A view showing the northern portion of the proposed corridor improvement authority (CIA) for State Road in Pittsfield Township, starting at the I-94 interchange. The red parcels indicate land that’s developed. Yellow parcels are undeveloped land. (Image links to .pdf file showing entire corridor boundaries.)

Lyon reported that when the township applies for federal funds, it will be asked about the revenue source for local matching funds. That’s when it will be important to show that the township has a CIA structure in place and money in the bank, he said. Securing federal funds could happen quickly, or it could take several years, he noted.

Parker asked what would be a reasonable time to wait for federal funding, before deciding to dissolve the CIA and refund the TIF money to the taxing jurisdictions. Lyon said that if nothing is done in the first 10 years, township officials will have to look at why the project isn’t moving forward. But all indicators show that the funding will likely be available, he said.

Carlisle felt there was a lot of momentum for this project. Ann Arbor SPARK has endorsed it, and the road commission has made a major commitment – even though it isn’t investing directly, he said. The roundabout at State and Ellsworth was essentially the first phase of this project, he said. Carlisle added that he’d be very surprised if they didn’t have at least initial funding lined up in 5-6 years.

Lyon noted that an annual report will be provided to the CIA board, the township board of trustees, and to each taxing jurisdiction. So each year they’ll review the status of the work.

Leary wondered if the state enabling legislation put any limit on the time that can pass before securing federal funding. Not beyond the sunset date in the plan, Carlisle said – a 20-year timeframe, through 2033.

Parker said the AADL’s concern is that the plan could result in the township banking TIF funds for 20 years, even if the road improvements don’t occur.

Lyon said he’s never seen a project like this not get funded. Carlisle added that the township could provide assurance that they will apply for federal funding. If the library board is looking for next steps in terms of providing federal funding, the township could provide that, he said. But they can’t provide assurances about when the funding might be secured.

Pittsfield State Street CIA: Board Discussion – Other Issues

Leary wondered how this project would be coordinated with Ann Arbor South State Street corridor plan, which was recently added to the city’s master plan. [.pdf of State Street corridor plan] Carlisle and Lyon indicated that aspects of the work – such as non-motorized paths – will line up with similar improvements in Ann Arbor’s portion of State Street. The township and city coordinate regularly, Carlisle said. He noted that there are coordinated planning provisions under Michigan law that require the sharing of planning documents. The two jurisdictions are also among the four entities that are working on Washtenaw Avenue improvements. Lyon reported that the roundabout at State and Ellsworth required coordination among Pittsfield Township, Ann Arbor and the county road commission.
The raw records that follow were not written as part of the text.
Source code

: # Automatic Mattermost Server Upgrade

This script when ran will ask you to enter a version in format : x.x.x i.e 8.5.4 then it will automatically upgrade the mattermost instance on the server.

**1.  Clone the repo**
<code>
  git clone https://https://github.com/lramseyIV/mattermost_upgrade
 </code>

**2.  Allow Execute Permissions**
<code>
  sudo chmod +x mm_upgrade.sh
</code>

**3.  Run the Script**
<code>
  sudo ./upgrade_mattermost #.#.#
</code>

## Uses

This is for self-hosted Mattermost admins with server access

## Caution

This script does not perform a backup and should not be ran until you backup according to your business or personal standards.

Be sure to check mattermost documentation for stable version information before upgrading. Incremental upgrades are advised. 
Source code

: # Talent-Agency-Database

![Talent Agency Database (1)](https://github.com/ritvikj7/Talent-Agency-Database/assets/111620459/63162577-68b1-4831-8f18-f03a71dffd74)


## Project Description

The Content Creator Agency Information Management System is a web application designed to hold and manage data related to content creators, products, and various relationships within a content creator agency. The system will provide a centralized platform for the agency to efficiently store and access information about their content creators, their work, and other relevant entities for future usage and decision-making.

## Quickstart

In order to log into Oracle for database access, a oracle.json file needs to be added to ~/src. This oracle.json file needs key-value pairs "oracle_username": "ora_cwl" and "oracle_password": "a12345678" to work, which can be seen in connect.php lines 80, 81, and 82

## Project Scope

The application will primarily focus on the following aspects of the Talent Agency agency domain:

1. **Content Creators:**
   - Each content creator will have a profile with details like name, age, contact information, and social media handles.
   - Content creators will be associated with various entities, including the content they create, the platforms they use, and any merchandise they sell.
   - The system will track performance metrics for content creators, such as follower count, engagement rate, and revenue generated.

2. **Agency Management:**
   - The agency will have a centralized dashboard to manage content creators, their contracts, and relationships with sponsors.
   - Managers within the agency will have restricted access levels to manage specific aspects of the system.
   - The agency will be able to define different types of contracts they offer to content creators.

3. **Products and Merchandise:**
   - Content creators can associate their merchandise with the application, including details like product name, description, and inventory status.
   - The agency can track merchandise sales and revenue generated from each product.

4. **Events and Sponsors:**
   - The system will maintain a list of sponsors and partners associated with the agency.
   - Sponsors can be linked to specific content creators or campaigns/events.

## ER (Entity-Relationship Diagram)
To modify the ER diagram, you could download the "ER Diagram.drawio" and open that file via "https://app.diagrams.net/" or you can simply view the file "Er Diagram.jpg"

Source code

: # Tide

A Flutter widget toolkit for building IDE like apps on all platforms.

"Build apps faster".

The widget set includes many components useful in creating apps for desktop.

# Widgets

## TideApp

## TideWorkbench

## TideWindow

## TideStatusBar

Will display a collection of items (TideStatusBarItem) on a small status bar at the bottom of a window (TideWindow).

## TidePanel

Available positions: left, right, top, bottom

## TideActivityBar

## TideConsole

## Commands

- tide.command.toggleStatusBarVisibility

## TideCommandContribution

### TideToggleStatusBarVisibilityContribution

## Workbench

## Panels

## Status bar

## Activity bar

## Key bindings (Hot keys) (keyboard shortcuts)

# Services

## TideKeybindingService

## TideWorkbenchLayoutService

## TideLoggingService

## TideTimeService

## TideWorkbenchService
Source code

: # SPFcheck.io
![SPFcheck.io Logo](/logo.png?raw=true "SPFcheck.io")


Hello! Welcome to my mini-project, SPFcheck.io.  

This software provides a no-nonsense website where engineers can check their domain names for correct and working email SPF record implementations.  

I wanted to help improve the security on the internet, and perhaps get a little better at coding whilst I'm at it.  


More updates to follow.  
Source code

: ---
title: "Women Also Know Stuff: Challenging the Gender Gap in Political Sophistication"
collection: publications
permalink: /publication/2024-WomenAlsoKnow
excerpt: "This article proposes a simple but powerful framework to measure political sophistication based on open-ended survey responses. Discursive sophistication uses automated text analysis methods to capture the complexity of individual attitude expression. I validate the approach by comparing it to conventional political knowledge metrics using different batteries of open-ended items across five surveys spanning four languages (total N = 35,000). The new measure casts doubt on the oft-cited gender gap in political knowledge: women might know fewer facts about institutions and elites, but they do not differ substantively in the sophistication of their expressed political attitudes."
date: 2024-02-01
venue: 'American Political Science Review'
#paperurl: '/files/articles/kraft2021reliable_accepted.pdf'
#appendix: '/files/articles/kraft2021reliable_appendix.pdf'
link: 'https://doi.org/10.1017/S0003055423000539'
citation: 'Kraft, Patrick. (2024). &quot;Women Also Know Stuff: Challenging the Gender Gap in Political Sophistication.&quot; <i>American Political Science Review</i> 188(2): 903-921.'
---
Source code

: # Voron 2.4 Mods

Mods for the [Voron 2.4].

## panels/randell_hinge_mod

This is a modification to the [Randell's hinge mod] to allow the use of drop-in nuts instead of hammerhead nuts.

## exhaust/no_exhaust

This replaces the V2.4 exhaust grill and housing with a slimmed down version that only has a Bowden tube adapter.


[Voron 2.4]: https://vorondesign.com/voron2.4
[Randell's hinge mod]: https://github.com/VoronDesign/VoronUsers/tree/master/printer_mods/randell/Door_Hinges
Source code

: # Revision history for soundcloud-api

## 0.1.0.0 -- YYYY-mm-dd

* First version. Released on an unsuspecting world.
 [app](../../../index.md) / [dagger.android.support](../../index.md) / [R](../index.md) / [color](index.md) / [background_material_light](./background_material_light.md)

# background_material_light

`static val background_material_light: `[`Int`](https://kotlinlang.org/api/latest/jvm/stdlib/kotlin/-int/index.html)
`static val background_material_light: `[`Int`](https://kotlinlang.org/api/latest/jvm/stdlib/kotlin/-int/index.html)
Kaplan cited Carlisle’s comments about the increase in taxable value along Jackson Road. She wondered what Pittsfield Township was expecting. Lyon replied that the township is estimating a 250% increase in taxable value. The Jackson Road corridor improvements resulted in a 375% increase. All of the Pittsfield Township projections have been conservative, he said. Carlisle added that you don’t want to over-promise and under-deliver.

Kaplan also asked about tax abatements that are given to some businesses in Pittsfield Township. She noted that she had attended the township board meeting when the public hearing was held, and other agenda items included awarding tax abatements. Carlisle confirmed that when abatements are awarded, that results in less money for the CIA. He said this is a discussion that the township officials are having – the impact of abatements on the CIA. “It would ultimately be counterproductive for this,” he said.
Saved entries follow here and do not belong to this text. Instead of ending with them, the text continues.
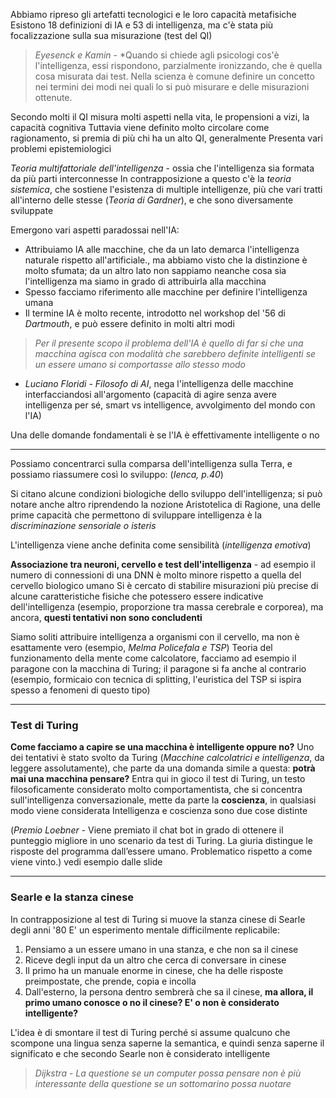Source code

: Abbiamo ripreso gli artefatti tecnologici e le loro capacità metafisiche
Esistono 18 definizioni di IA e 53 di intelligenza, ma c'è stata più focalizzazione sulla sua misurazione (test del QI)

>*Eyesenck e Kamin* - *Quando si chiede agli psicologi cos'è l'intelligenza, essi rispondono, parzialmente ironizzando, che è quella cosa misurata dai test. Nella scienza è comune definire un concetto nei termini dei modi nei quali lo si può misurare e delle misurazioni ottenute.

Secondo molti il QI misura molti aspetti nella vita, le propensioni a vizi, la capacità cognitiva
Tuttavia viene definito molto circolare come ragionamento, si premia di più chi ha un alto QI, generalmente
Presenta vari problemi epistemiologici

*Teoria multifattoriale dell'intelligenza* - ossia che l'intelligenza sia formata da più parti interconnesse
In contrapposizione a questo c'è la *teoria sistemica*, che sostiene l'esistenza di multiple intelligenze, più che vari tratti all'interno delle stesse (*Teoria di Gardner*), e che sono diversamente sviluppate

Emergono vari aspetti paradossai nell'IA:
* Attribuiamo IA alle macchine, che da un lato demarca l'intelligenza naturale rispetto all'artificiale., ma abbiamo visto che la distinzione è molto sfumata; da un altro lato non sappiamo neanche cosa sia l'intelligenza ma siamo in grado di attribuirla alla macchina
* Spesso facciamo riferimento alle macchine per definire l'intelligenza umana
* Il termine IA è molto recente, introdotto nel workshop del '56 di *Dartmouth*, e può essere definito in molti altri modi 
>*Per il presente scopo il problema dell'IA è quello di far si che una macchina agisca con modalità che sarebbero definite intelligenti se un essere umano si comportasse allo stesso modo*
* *Luciano Floridi - Filosofo di AI*, nega l'intelligenza delle macchine interfacciandosi all'argomento (capacità di agire senza avere intelligenza per sé, smart vs intelligence, avvolgimento del mondo con l'IA)

Una delle domande fondamentali è se l'IA è effettivamente intelligente o no

----------

Possiamo concentrarci sulla comparsa dell'intelligenza sulla Terra, e possiamo riassumere così lo sviluppo:  (*Ienca, p.40*)

Si citano alcune condizioni biologiche dello sviluppo dell'intelligenza; si può notare anche altro riprendendo la nozione Aristotelica di Ragione, una delle prime capacità che permettono di sviluppare intelligenza è la *discriminazione sensoriale o isteris* 

L'intelligenza viene anche definita come sensibilità (*intelligenza emotiva*) 

**Associazione tra neuroni, cervello e test dell'intelligenza** - ad esempio il numero di connessioni di una DNN è molto minore rispetto a quella del cervello biologico umano
Si è cercato di stabilire misurazioni più precise di alcune caratteristiche fisiche che potessero essere indicative dell'intelligenza (esempio, proporzione tra massa cerebrale e corporea), ma ancora, **questi tentativi non sono concludenti**

Siamo soliti attribuire intelligenza a organismi con il cervello, ma non è esattamente vero (esempio, *Melma Policefala e TSP*) 
Teoria del funzionamento della mente come calcolatore, facciamo ad esempio il paragone con la macchina di Turing; il paragone si fa anche al contrario (esempio, formicaio con tecnica di splitting, l'euristica del TSP si ispira spesso a fenomeni di questo tipo)

----------
### Test di Turing

**Come facciamo a capire se una macchina è intelligente oppure no?** Uno dei tentativi è stato svolto da Turing (*Macchine calcolatrici e intelligenza*, da leggere assolutamente), che parte da una domanda simile a questa: **potrà mai una macchina pensare?**
Entra qui in gioco il test di Turing, un testo filosoficamente considerato molto comportamentista, che si concentra sull'intelligenza conversazionale, mette da parte la **coscienza**, in qualsiasi modo viene considerata
Intelligenza e coscienza sono due cose distinte

(*Premio Loebner* - Viene premiato il chat bot in grado di ottenere il punteggio migliore in uno scenario da test di Turing. La giuria distingue le risposte del programma dall’essere umano. Problematico rispetto a come viene vinto.) vedi esempio dalle slide

------------------
### Searle e la stanza cinese

In contrapposizione al test di Turing si muove la stanza cinese di Searle degli anni '80 
E' un esperimento mentale difficilmente replicabile:
1. Pensiamo a un essere umano in una stanza, e che non sa il cinese
2. Riceve degli input da un altro che cerca di conversare in cinese
3. Il primo ha un manuale enorme in cinese, che ha delle risposte preimpostate, che prende, copia e incolla
4. Dall'esterno, la persona dentro sembrerà che sa il cinese, **ma allora, il primo umano conosce o no il cinese? E' o non è considerato intelligente?**

L'idea è di smontare il test di Turing perché si assume qualcuno che scompone una lingua senza saperne la semantica, e quindi senza saperne il significato e che secondo Searle non è considerato intelligente

>*Dijkstra* - *La questione se un computer possa pensare non è più interessante della questione se un sottomarino possa nuotare*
Rebecca Head asked about the Ann Arbor airport: Would that contribute to the CIA? Lyon noted that the airport isn’t part of the CIA because as public land, no property taxes are paid on that property.

Barbara Murphy noted that there’s been a lot of talk about expanding the airport. How would that impact the plans for the CIA? Carlisle didn’t think it would be an issue, in part because it’s not possible to expand the airport toward State Street, where the CIA boundaries would be affected.

Outcome: This was not a voting item.

2013-14 Budget Adjustment

The AADL board was asked to authorize a $40,000 adjustment to AADL’s 2013-14 budget to cover costs of repairs and testing of the downtown library roof.

The adjustment transfers $40,000 from the library’s fund balance to the repair and maintenance line item. According to the most recent financial report, the library had a fund balance of $8.03 million as of Sept. 30, 2013. The line item for repairs and maintenance that was approved as part of the 2013-14 was $302,000 for the entire fiscal year, which began on July 1, 2013. The board approved the budget at its May 6, 2013 meeting. [.pdf of 2013-14 budget summary]

Jan Barney Newman, Ann Arbor District Library

AADL trustee Jan Barney Newman.

Ken Nieman, AADL’s associate director of finance, HR and operations, reminded the board that during budget discussions, they’d talked about using reserves for any big projects that might emerge during the year. It would be possible to pay for it out of the current budgeted line item for repair and maintenance, he said, but later in the year the library would likely deplete that budgeted amount and need to return to the board for a budget adjustment anyway.

Three repairs need to be completed before the winter, he said. The canopy over the entryway needs work, as does the roof that transitions between the second and third floors. Also, some metal work needs to be done on the atrium over the stairwell. The contractor would return in the spring to do more work, including tests to check the condition of the entire roof.

In response to a question from Prue Rosenthal, Nieman said the roof over the newest portion of the building was put on in 1990. Portions over other parts of the building are likely older. Margaret Leary said she thought it made sense to do the work now.

Repair and maintenance of the downtown facility has been an issue at recent meetings. At the board’s meeting on Aug. 19, 2013, Leary reported that the board’s facilities committee had given AADL director Josie Parker the go-ahead to get cost estimates for renovating the entry of the downtown library, including replacement of the front doors. It’s not yet clear if the project would require board approval.

The library board and administration had hoped to build a new downtown library, but a bond proposal to fund that project was defeated by voters in November 2012.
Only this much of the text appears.